(Beginning of Records for processing)

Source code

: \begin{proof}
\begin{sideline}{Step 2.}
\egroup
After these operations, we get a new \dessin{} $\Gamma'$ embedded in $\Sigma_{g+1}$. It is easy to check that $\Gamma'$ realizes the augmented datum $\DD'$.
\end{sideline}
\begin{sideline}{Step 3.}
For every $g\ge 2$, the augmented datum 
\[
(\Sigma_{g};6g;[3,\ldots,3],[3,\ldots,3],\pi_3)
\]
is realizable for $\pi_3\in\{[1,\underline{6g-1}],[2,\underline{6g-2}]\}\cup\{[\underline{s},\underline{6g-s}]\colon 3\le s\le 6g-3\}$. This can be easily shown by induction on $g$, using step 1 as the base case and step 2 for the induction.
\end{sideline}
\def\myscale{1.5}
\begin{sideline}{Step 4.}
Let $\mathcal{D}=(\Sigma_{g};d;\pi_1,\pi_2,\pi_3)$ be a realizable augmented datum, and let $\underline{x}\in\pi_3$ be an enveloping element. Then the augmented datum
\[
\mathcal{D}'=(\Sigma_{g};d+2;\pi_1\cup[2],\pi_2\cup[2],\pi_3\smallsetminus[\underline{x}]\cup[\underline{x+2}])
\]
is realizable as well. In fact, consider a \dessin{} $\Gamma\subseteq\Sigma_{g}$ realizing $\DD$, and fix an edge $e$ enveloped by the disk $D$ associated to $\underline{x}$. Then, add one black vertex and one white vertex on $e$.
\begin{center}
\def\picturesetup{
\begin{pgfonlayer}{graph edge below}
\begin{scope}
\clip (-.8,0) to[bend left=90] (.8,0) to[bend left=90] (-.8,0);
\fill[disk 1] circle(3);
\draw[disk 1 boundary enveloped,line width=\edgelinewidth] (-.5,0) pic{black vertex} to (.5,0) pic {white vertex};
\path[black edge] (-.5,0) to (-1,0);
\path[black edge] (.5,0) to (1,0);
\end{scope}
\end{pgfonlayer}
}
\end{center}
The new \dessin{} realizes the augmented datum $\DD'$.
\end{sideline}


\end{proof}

(End of Records for processing)
(Beginning of Records for processing)

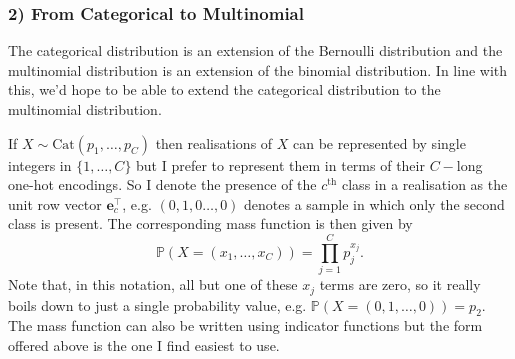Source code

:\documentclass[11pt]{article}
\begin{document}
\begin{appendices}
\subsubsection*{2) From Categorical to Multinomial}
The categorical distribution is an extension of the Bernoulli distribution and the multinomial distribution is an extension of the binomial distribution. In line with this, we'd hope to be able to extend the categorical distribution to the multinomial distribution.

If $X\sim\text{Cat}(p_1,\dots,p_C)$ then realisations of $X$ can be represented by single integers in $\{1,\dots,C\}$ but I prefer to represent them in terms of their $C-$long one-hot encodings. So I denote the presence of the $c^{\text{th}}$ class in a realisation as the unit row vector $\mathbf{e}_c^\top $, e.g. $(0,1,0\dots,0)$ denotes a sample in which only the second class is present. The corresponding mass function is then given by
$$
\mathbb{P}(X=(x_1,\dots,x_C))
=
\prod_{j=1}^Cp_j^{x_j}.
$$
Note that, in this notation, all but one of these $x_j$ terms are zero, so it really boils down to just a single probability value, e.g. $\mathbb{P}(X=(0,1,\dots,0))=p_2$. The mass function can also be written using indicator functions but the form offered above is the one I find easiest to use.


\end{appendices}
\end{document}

(End of Records for processing)

Exercise aim:
Filter the data above down to lines with the word "black", and copy them.

Task result:
is realizable as well. In fact, consider a \dessin{} $\Gamma\subseteq\Sigma_{g}$ realizing $\DD$, and fix an edge $e$ enveloped by the disk $D$ associated to $\underline{x}$. Then, add one black vertex and one white vertex on $e$.
\draw[disk 1 boundary enveloped,line width=\edgelinewidth] (-.5,0) pic{black vertex} to (.5,0) pic {white vertex};
\path[black edge] (-.5,0) to (-1,0);
\path[black edge] (.5,0) to (1,0);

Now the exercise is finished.